Arita agrees with that assessment, and warns that Japan is facing a turning point in its political history as it has taken "two or three steps to the right" since the election of Prime Minister Shinzo Abe in December of last year. "Since Mr. Abe came to power, Zaitokukai and other groups have drastically strengthened and escalated their activities," he said.
Making the situation worse, he said, is that television footage of the protest marches are being broadcast around the world and promoting the image of Japan as a hotbed of intolerant and racist thugs.
In one particularly notorious clip that has attracted attention in South Korea and China, a girl aged 14 addresses passers-by in the Tsuruhashi district of Osaka, saying "I can't tell you how much I despise you [Korean people] and I wish I could kill you all.
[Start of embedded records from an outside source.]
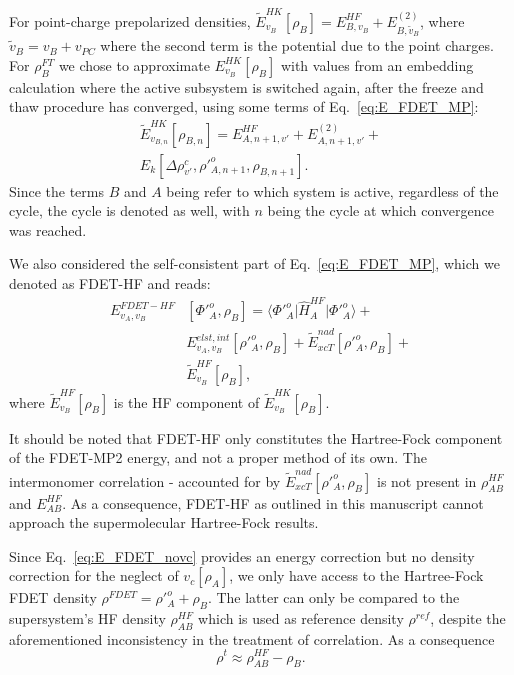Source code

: \documentclass[journal=jctcce,manuscript=article, layout=twocolumn]{achemso}
\begin{document}
 For point-charge prepolarized densities, $\tilde{E}^{HK}_{v_B}[\rho_B] = E^{HF}_{B,v_B} + E^{(2)}_{B,\tilde{v}_B}$, where $\tilde{v}_B = v_B + v_{PC}$ where the second term is the potential due to the point charges.
 For $\rho_B^{FT}$ we chose to approximate $E^{HK}_{v_B}[\rho_B]$ with values from an embedding calculation where the active subsystem is switched again, after the freeze and thaw procedure has converged, using some terms of Eq.~\ref{eq:E_FDET_MP}:
\begin{align} \label{eq:HK_B_FT}
 \tilde{E}^{HK}_{v_{B,n}}[\rho_{B,n}] = E^{HF}_{A,n+1,v'} + E^{(2)}_{A,n+1,v'} + \\ \nonumber
 E_k[\Delta \rho^c_{v'}, \rho'^{o}_{A,n+1}, \rho_{B,n+1}].
\end{align}
Since the terms $B$ and $A$ being refer to which system is active, regardless of the cycle, the cycle is denoted as well, with $n$ being the cycle at which convergence was reached.

We also considered the self-consistent part of Eq.~\ref{eq:E_FDET_MP}, which we denoted as FDET-HF and reads:
\begin{align} \label{eq:E_FDET_HF}
 E_{v_A,v_B}^{FDET-HF} & [\Phi'^{o}_{A},\rho_B] =  \langle\Phi'^{o}_{A}\vert \hat{H}^{HF}_A\vert \Phi'^{o}_{A}\rangle + \\ \nonumber
& E^{elst,int}_{v_A,v_B}[\rho'^{o}_A,\rho_B] + \tilde{E}_{xcT}^{nad}[\rho'^{o}_A,\rho_B] + \\ \nonumber
& \tilde{E}^{HF}_{v_B}[\rho_B],
\end{align}
where $\tilde{E}^{HF}_{v_B}[\rho_B]$ is the HF component of $ \tilde{E}^{HK}_{v_B}[\rho_B]$.

It should be noted that FDET-HF only constitutes the Hartree-Fock component of the FDET-MP2 energy, and not a proper method of its own. The intermonomer correlation - accounted for by $\tilde{E}_{xcT}^{nad}[\rho'^{o}_A,\rho_B]$ is not present in $\rho^{HF}_{AB}$ and $E^{HF}_{AB}$. As a consequence, FDET-HF as outlined in this manuscript cannot approach the supermolecular Hartree-Fock results.

Since Eq.~\ref{eq:E_FDET_novc} provides an energy correction but no density correction for the neglect of $v_c[\rho_A]$, we only have access to the Hartree-Fock FDET density $\rho^{FDET} = \rho'^{o}_A + \rho_{B}$. The latter can only be compared to the supersystem's HF density $\rho^{HF}_{AB}$ which is used as reference density $\rho^{ref}$, despite the aforementioned inconsistency in the treatment of correlation. As a consequence
\begin{equation}
 \rho^t \approx \rho_{AB}^{HF} - \rho_B.
\end{equation}
\end{document}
You have smug faces and if you continue to have that attitude, then we will have a massacre here in Tsuruhashi.
"This is Japan and you should go back to Korea because you do not belong here," she says, watched by impassive police officers. Japan is home to an estimated 600,000 Koreans, with the vast majority the descendants of laborers brought to Japan during the years of its colonial rule of the Korean peninsula. Most still have links to South Korea; a smaller proportion swear allegiance to North Korea through Chongryon, the General Association of Korean Residents of Japan.
Things began to deteriorate when South Korean President Lee Myung-bak visited the Dok-do islands in August. The two rocky islets, approximately midway between the mainlands of both Japan and South Korea, are inhabited by an elderly Korean fisherman, his wife and a unit of armed South Korean police. And while the islands are effectively controlled by Seoul, the government in Japan claims sovereignty over the territory and insists they be referred to as Takeshima.
This bilateral row inevitably reignited arguments over the two nations' shared history, with South Korean groups again raising questions about what is taught in Japanese schools about the decades of Tokyo's brutal rule over the people of the peninsula and the "comfort women."
That particular flame was fanned to new heights by Toru Hashimoto, the nationalist mayor of Osaka, who in May suggested that the women that provided sex to Imperial Japan's military in the early decades of the last century were not actually forced to do so.
Zaitokukai followers claim that Korean and Chinese residents of Japan are taking advantage of the social security system to get rich and get other special breaks, including being able to conceal their true identity and nationality by taking a Japanese name as an "alias."
Arita says those claims, and plenty of others, are completely false but that a "mob mentality" has emerged in Japan.
"The people of Japan's middle class have fallen on hard times recently and they are taking their feelings out on foreign residents," he said. "They are full of frustration and they're targeting people who are weaker than them. "Each of these people will have a different reason for saying these things, but basically they are just dissatisfied with their own lives."
No enforcement of laws
PM Abe has expressed concern about reports of racial abuse being bandied about and claimed that it runs counter to the traditional Japanese qualities of tolerance and harmony with others, but there have been no commitments to enforcing statutes on hate speech.
Japan became a party to the International Convention on the Elimination of All Forms of Racial Discrimination as far back as 1995, but the statute has languished and has not been implemented into law.
In its report in January of this year to the Committee on the Elimination of Racial Discrimination, which comes under the convention, the Japanese delegation stated that racial discrimination is not such a serious issue in Japan that legal measures were required.
Arita and Suzuki say they aim to publicize the problem in Japanese society, but they fear that huge damage has already been done to the nation's reputation.
"These images are being shown in other countries and it fills me with grief that this is seen as the truth of the situation here in Japan now," Suzuki said. "These demonstrators are flying the Japanese flag at these marches," he added. "I feel that the Hinomaru flag is crying at being used by these people in this way."